Using any awk in any shell on every Unix box:
$ cat tst.awk
{
for ( rowNr=1; rowNr<=NF; rowNr++ ) {
vals[rowNr,NR] = $rowNr
}
}
END {
for ( rowNr=1; rowNr<=NF; rowNr++ ) {
for ( colNr=1; colNr<=NR; colNr++ ) {
printf "%s%s", vals[rowNr,colNr], (colNr<NR ? OFS : ORS)
}
}
}
$ awk -f tst.awk file
ABC DEF GHI
0.98 0.88 8.99
0.58 5.85 5.66
5.87 6.89 4.78
0.01 0.25 6.22
You COULD do the above more briefly with:
$ cat tst.awk
{
for ( rowNr=1; rowNr<=NF; rowNr++ ) {
vals[rowNr] = (rowNr in vals ? vals[rowNr] OFS : "") $rowNr
}
}
END {
for ( rowNr=1; rowNr<=NF; rowNr++ ) {
print vals[rowNr]
}
}
$ awk -f tst.awk file
ABC DEF GHI
0.98 0.88 8.99
0.58 5.85 5.66
5.87 6.89 4.78
0.01 0.25 6.22
but note that in that case you're constantly re-assigning new values to the same variable, vals[rowNr]
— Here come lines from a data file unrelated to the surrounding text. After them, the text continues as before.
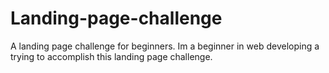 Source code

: # Landing-page-challenge
A landing page challenge for beginners.
Im a beginner in web developing a trying to accomplish this landing page challenge.
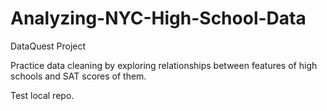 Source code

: # Analyzing-NYC-High-School-Data
DataQuest Project

Practice data cleaning by exploring relationships between features of high schools and SAT scores of them.

Test local repo.
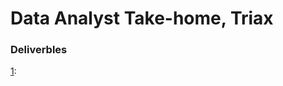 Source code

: Data Analyst Take-home, Triax
==================================

### Deliverbles
[1](https://prod-useast-b.online.tableau.com/t/jobsitetesting/views/weekly_billable_hours/Sheet1?:showAppBanner=false&:display_count=n&:showVizHome=n&:origin=viz_share_link): 
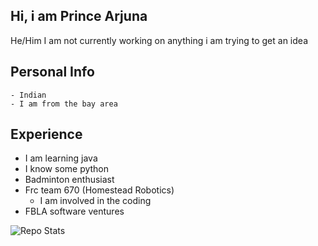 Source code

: ## Hi, i am Prince Arjuna

He/Him
I am not currently working on anything i am trying to get an idea

## Personal Info
    - Indian
    - I am from the bay area

## Experience
- I am learning java
- I know some python
- Badminton enthusiast
- Frc team 670 (Homestead Robotics)
    - I am involved in the coding
- FBLA software ventures






![Repo Stats](https://github-readme-stats.vercel.app/api/top-langs/?username=prince-arjuna&theme=black-green)
  
  


<!--
**Prince-Arjuna/Prince-Arjuna** is a ✨ _special_ ✨ repository because its `README.md` (this file) appears on your GitHub profile.

Here are some ideas to get you started:

- 🔭 I’m currently working on ...
- 🌱 I’m currently learning ...
- 👯 I’m looking to collaborate on ...
- 🤔 I’m looking for help with ...
- 💬 Ask me about ...
- 📫 How to reach me: ...
- 😄 Pronouns: ...
- ⚡ Fun fact: ...
-->
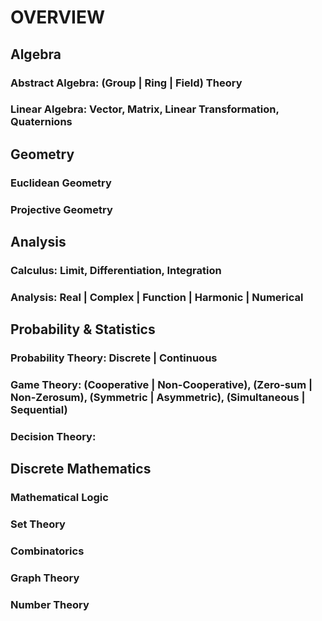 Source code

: # OVERVIEW

## Algebra
### Abstract Algebra: (Group | Ring | Field) Theory
### Linear Algebra: Vector, Matrix, Linear Transformation, Quaternions

## Geometry
### Euclidean Geometry
### Projective Geometry

## Analysis
### Calculus: Limit, Differentiation, Integration
### Analysis: Real | Complex | Function | Harmonic | Numerical

## Probability & Statistics
### Probability Theory: Discrete | Continuous
### Game Theory: (Cooperative | Non-Cooperative), (Zero-sum | Non-Zerosum), (Symmetric | Asymmetric), (Simultaneous | Sequential)
### Decision Theory: 

## Discrete Mathematics
### Mathematical Logic
### Set Theory
### Combinatorics
### Graph Theory
### Number Theory
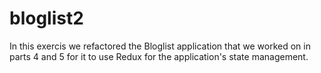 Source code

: # bloglist2
 In this exercis we refactored the Bloglist application that we worked on in parts 4 and 5 for it to use Redux for the application's state management.
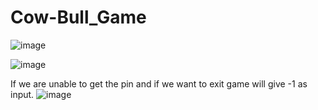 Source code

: # Cow-Bull_Game
![image](https://user-images.githubusercontent.com/73429092/149940617-ea43ce3e-ccdf-42d6-919c-2b4bdf268a9d.png)

![image](https://user-images.githubusercontent.com/73429092/149940240-7143d6ac-1c7a-4088-acb9-f3ebc5f9f934.png)

If we are unable to get the pin and if we want to exit game will give -1 as input.
![image](https://user-images.githubusercontent.com/73429092/149940806-0cc23299-ad95-43c9-8860-6b84b7964f21.png)
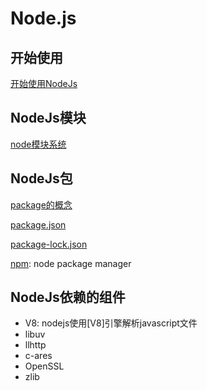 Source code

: # Node.js

## 开始使用

[开始使用NodeJs](NodeJs_Using.md)

## NodeJs模块

[node模块系统](NodeJs_Module.md)

## NodeJs包

[package的概念](NodeJs_package.md)

[package.json](NodeJs_Package_Json.md)

[package-lock.json](NodeJs_Package_Lock_Json.md)

[npm](NodeJs_Npm.md): node package manager

## NodeJs依赖的组件

- V8: nodejs使用[V8]引擎解析javascript文件
- libuv
- llhttp
- c-ares
- OpenSSL
- zlib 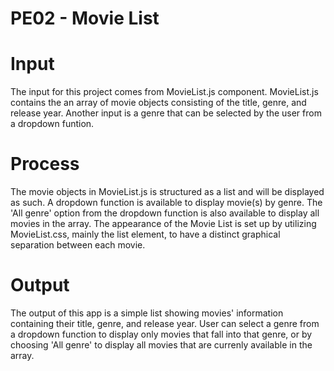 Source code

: # PE02 - Movie List

# Input
The input for this project comes from MovieList.js component. MovieList.js contains the an array of movie objects consisting of the title, genre, and release year. Another input is a genre that can be selected by the user from a dropdown funtion.

# Process
The movie objects in MovieList.js is structured as a list and will be displayed as such. A dropdown function is available to display movie(s) by genre. The 'All genre' option from the dropdown function is also available to display all movies in the array. The appearance of the Movie List is set up by utilizing MovieList.css, mainly the list element, to have a distinct graphical separation between each movie.

# Output
The output of this app is a simple list showing movies' information containing their title, genre, and release year. User can select a genre from a dropdown function to display only movies that fall into that genre, or by choosing 'All genre' to display all movies that are currenly available in the array. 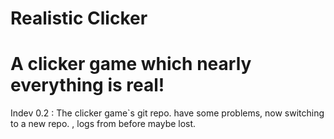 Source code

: Realistic Clicker
=================
A clicker game which nearly everything is real!
=================

Indev 0.2 :
The clicker game`s git repo. have some problems, now switching to a new repo. , logs from before maybe lost.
, which is a relatively slow operation in awk compared to assigning to each new variable once as awk has to determine how much memory will be needed to store the new value, move the old value to that new memory location, append the new value, then free the old location and you end up needing a few large blocks of memory instead of many small ones so it gets harder for awk to find the available memory as the variable size increases. It's also mixing formatting of the output with reading of the input and so the resulting code is more tightly coupled than the first script. It's not terrible for this though and at least the code is concise.